Dataset excerpts

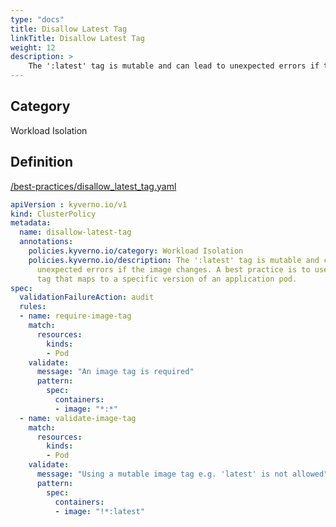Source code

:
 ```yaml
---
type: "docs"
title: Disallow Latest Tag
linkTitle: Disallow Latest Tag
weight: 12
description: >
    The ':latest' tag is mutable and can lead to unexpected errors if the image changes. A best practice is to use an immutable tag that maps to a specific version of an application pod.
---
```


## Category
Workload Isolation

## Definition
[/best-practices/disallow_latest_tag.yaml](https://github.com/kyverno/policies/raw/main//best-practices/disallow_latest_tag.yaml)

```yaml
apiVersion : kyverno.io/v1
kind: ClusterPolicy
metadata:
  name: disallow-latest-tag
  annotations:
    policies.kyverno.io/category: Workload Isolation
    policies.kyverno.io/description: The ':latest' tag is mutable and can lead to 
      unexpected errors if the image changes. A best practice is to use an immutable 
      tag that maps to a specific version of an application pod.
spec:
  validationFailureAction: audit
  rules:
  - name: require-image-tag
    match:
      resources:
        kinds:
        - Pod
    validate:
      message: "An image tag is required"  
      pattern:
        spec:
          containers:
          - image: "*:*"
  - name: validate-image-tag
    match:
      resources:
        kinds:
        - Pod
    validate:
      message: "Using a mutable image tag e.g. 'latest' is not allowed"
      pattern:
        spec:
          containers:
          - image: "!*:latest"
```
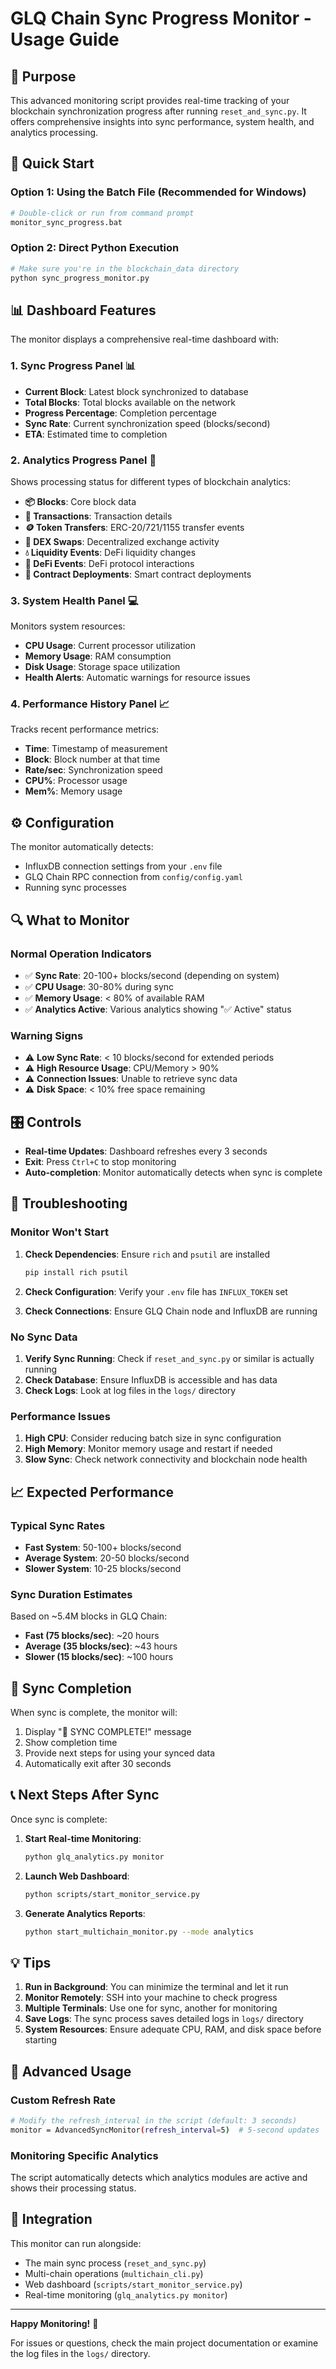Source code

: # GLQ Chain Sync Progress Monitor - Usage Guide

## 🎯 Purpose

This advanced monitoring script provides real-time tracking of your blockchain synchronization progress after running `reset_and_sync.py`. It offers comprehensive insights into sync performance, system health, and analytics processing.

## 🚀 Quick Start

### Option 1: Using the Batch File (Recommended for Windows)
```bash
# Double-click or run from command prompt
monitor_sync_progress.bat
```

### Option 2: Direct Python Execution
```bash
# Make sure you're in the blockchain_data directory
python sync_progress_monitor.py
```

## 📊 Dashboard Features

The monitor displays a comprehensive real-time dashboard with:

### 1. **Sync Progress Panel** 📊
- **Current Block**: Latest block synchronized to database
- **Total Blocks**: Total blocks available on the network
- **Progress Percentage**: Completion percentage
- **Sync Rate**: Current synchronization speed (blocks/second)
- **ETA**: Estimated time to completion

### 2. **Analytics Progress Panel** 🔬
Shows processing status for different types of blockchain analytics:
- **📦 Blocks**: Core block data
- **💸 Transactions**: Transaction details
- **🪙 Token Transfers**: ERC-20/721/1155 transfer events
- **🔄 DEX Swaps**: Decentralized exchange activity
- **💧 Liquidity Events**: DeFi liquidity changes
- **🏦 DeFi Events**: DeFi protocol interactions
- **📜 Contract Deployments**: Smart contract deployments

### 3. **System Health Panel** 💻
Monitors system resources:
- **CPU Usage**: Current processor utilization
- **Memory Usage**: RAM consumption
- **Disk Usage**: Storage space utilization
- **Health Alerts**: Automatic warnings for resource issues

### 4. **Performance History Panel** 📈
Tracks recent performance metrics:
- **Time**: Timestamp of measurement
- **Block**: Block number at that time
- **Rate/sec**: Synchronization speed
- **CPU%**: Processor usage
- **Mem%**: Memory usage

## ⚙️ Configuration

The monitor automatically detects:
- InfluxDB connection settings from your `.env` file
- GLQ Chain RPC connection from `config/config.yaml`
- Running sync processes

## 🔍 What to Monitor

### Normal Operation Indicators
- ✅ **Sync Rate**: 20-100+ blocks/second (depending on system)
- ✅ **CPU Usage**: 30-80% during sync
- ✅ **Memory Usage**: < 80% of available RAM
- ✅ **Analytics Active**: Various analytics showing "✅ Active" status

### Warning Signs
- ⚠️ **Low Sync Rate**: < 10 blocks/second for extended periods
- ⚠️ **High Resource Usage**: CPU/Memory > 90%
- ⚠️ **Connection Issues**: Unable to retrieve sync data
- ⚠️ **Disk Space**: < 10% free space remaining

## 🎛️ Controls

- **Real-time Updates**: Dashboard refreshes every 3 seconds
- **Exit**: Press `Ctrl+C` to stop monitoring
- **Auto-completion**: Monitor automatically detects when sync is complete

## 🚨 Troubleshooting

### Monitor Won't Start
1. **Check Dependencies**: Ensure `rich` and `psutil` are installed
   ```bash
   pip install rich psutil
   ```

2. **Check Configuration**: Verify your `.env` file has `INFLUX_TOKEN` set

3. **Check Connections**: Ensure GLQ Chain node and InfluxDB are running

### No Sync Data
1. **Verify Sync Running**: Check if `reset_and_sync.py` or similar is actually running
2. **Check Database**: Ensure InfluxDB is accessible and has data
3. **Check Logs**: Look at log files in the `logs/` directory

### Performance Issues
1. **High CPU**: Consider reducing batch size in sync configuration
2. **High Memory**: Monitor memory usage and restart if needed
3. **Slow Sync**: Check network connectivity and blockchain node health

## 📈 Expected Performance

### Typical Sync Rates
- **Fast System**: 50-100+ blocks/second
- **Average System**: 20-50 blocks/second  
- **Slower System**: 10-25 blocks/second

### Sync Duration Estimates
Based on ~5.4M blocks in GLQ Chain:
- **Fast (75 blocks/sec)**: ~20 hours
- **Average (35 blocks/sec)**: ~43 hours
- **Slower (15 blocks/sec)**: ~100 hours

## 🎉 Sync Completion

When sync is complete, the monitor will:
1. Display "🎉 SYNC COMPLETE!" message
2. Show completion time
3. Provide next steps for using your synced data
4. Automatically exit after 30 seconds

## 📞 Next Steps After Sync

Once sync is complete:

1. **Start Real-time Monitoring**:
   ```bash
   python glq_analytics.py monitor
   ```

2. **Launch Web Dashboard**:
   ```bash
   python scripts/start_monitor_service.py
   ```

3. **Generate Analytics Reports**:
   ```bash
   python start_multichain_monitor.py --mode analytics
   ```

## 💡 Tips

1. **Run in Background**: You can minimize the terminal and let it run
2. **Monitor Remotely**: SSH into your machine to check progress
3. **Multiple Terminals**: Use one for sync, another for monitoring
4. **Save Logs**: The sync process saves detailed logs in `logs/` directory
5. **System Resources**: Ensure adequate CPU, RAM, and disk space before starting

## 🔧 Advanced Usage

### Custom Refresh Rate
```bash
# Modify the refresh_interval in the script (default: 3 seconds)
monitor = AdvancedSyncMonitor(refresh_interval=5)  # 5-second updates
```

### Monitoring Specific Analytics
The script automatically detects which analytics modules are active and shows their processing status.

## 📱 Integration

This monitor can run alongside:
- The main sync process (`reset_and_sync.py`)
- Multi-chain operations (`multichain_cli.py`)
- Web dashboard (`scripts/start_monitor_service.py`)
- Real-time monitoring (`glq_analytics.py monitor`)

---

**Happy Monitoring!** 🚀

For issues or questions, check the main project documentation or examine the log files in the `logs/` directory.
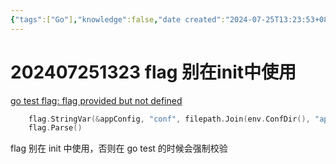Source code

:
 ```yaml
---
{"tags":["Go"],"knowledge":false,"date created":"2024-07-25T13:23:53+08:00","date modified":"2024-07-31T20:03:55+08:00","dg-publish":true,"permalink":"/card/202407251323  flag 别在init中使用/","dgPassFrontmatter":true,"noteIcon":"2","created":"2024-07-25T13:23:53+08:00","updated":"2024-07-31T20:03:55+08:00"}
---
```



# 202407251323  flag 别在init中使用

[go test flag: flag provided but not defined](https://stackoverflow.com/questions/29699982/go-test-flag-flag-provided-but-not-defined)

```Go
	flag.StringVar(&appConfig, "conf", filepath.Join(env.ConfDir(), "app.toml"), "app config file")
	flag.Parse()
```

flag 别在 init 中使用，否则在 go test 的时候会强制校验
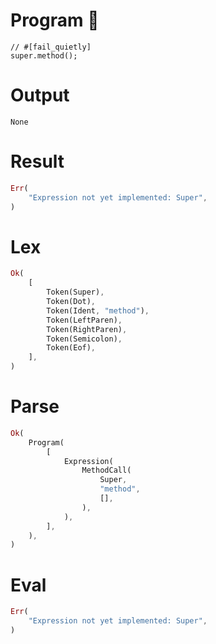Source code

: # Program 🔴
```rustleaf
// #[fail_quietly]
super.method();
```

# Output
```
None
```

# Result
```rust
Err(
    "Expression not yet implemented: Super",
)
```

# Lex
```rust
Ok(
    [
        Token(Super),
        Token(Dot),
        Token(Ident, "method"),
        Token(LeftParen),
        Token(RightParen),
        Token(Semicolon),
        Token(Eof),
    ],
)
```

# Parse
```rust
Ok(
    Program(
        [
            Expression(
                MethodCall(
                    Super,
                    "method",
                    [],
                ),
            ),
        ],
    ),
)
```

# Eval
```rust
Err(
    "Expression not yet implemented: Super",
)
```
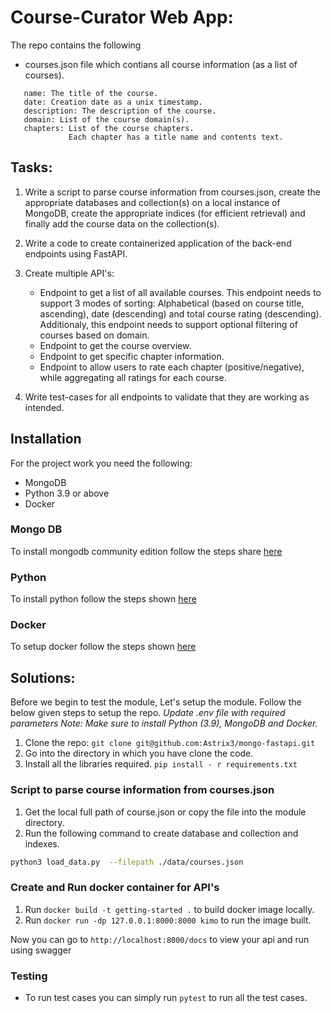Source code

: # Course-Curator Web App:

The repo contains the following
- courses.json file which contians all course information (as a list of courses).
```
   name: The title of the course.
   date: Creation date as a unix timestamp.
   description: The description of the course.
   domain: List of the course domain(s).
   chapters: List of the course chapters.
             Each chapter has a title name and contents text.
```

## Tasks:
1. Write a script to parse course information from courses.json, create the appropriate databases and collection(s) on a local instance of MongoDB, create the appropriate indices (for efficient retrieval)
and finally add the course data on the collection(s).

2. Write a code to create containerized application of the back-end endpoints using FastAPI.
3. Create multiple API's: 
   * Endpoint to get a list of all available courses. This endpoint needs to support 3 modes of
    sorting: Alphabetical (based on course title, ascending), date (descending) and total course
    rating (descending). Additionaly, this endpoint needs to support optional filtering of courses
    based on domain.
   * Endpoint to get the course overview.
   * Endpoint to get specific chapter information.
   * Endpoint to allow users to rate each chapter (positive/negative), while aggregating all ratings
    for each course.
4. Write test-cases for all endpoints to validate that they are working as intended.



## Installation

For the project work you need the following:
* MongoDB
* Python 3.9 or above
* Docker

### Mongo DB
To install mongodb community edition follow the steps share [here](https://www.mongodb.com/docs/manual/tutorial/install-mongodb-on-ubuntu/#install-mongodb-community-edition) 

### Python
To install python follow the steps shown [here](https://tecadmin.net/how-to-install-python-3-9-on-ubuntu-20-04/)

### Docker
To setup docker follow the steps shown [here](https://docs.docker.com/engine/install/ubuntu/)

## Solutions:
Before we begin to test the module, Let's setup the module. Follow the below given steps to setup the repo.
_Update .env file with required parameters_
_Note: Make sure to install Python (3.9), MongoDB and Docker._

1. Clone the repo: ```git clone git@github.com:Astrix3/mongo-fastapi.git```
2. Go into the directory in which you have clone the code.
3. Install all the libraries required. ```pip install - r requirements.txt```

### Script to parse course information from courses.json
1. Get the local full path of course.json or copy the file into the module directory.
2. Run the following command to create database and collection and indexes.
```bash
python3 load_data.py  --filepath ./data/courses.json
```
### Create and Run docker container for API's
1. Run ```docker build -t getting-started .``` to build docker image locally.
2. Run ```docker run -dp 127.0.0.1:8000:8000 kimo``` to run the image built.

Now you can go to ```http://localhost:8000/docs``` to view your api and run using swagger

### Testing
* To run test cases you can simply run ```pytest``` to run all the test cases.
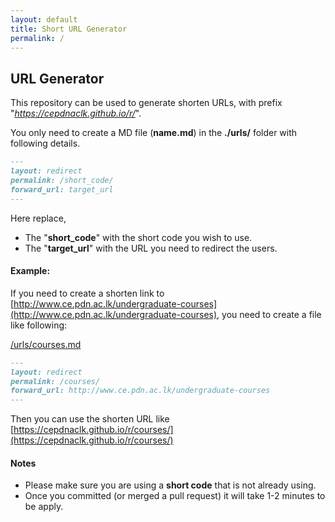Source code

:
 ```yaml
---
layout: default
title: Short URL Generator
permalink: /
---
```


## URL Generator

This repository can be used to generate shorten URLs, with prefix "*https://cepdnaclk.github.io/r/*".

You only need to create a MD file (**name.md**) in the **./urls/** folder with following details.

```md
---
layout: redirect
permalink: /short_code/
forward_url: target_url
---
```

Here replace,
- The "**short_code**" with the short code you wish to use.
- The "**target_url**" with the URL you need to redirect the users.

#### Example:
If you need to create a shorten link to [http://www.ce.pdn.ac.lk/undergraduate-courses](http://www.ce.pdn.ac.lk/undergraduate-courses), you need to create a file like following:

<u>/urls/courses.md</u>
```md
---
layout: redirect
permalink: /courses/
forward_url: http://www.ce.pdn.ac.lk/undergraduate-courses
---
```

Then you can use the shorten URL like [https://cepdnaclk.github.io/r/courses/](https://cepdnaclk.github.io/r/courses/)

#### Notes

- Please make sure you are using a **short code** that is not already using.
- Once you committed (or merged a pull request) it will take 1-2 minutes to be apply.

### EXERCISE DESCRIPTION
Gather from the data above every line with the string "logs".

### TASK ANSWER
3. **Check Logs**: Look at log files in the `logs/` directory
4. **Save Logs**: The sync process saves detailed logs in `logs/` directory
For issues or questions, check the main project documentation or examine the log files in the `logs/` directory.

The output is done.